On 25 August, The Times Of India reported that 19 of the 89 lions tagged in Gir, the only sanctuary for lions in the country, had died. The report also quoted Dushyant Vasavada, chief conservator of forests, Junagadh wildlife circle, as saying the radio collars had no role to play in the deaths.
In Parliament, however, Gohil cited two wildlife experts—H.S. Singh from the National Board for Wildlife and retired forest official A.K. Sharma, both of whom were quoted in The Times Of India report. Singh reportedly said the collars led to behavioural changes in the animals while Sharma said they put pressure on the lions’ necks and impeded their hunting abilities.
“Protocol says not more than 6% lions, or any animal, should be radio collared," Golil said in Parliament. “This (tagging at Gir) is unscientific. Those responsible should be acted against."
Wildlife experts with decades of experience in using radio collars on animals dismiss the possibility that these could have an adverse impact—though they do acknowledge the slim chance that it could have been done incorrectly. In fact, one added, the collars were necessary to keep a tab on lions at a time when the canine distemper virus (CDV) has been rampant in the region.
An estimate by the Gujarat wildlife department from June suggests Gir has 674 lions. Although their numbers have increased—there were an estimated 523 in 2015—CDV has emerged as a major threat in recent years. In 2017, the Gujarat government announced a ₹350 crore package to strengthen lion conservation efforts.
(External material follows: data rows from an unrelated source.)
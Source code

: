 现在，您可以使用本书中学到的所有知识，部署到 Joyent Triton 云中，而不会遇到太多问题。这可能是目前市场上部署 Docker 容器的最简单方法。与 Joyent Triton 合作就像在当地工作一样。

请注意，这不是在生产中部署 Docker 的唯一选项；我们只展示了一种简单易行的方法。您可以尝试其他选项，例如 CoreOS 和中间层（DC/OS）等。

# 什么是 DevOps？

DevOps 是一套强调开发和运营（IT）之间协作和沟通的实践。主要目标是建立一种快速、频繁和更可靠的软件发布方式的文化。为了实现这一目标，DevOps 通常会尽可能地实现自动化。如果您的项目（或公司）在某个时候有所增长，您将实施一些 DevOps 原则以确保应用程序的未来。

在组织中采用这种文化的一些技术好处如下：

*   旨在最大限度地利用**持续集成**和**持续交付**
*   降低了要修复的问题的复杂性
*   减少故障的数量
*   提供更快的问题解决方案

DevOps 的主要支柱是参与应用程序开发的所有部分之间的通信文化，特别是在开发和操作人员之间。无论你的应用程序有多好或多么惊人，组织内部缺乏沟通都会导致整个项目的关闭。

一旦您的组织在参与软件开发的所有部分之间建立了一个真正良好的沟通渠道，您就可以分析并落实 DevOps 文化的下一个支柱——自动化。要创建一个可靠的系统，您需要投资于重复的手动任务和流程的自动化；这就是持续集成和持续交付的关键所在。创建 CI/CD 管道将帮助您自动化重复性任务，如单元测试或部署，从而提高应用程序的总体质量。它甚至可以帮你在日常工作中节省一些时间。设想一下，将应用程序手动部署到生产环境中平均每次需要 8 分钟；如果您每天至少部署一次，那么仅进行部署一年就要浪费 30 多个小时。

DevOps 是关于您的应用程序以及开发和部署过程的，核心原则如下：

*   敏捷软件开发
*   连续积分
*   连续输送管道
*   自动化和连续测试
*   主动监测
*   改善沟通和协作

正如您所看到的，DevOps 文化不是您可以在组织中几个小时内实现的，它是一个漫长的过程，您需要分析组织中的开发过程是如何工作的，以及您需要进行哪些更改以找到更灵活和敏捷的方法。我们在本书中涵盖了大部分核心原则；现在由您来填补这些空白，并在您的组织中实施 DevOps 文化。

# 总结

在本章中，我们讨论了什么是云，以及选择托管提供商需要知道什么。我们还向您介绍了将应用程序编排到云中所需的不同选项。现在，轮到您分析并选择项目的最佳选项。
The radio-collaring project, launched in 2018, is aimed at helping study movement patterns, territories and habitat preferences while preventing man-animal conflict and tracking animal mortality. Under the project, 75 young lions were to be captured, tranquillized, and a clamp with a battery-powered chip put around their necks. Using the satellite signals from the chip, the Gujarat forest department could track the lions from its control room.
“It is possible that during this process, those putting the clamps around the animals didn’t have the necessary experience for it," says Y.V. Jhala, senior scientist from the Wildlife Institute of India, who has used radio-tagging for 25 years. “It is also possible that the collars used weren’t expandable, as is usually used."
But, he adds, “CDV is rampant in the region. The animals’ death is probably because of the disease, not because of radio-collaring."
Radio-collaring technology was first used in the US in the 1960s. It has since been used on a variety of species, from tigers and hummingbirds to elephants and whales. “It has opened a whole new world to understanding animals," says K. Ullas Karanth, a conservation zoologist from Karnataka. “We know about the resource relationship, how they manage their family. It has helped accumulate individual behaviours, aggregate them and for them to become statistics at the population level."
Karanth was the first to adopt the technology to track tigers in India, in the 1990s. The collars, he says, have no adverse impact on animals. “You just have to know the technique and do it right." When he first started radio-collaring animals, he says, he too faced a lot of resistance. Today, it’s an accepted practice.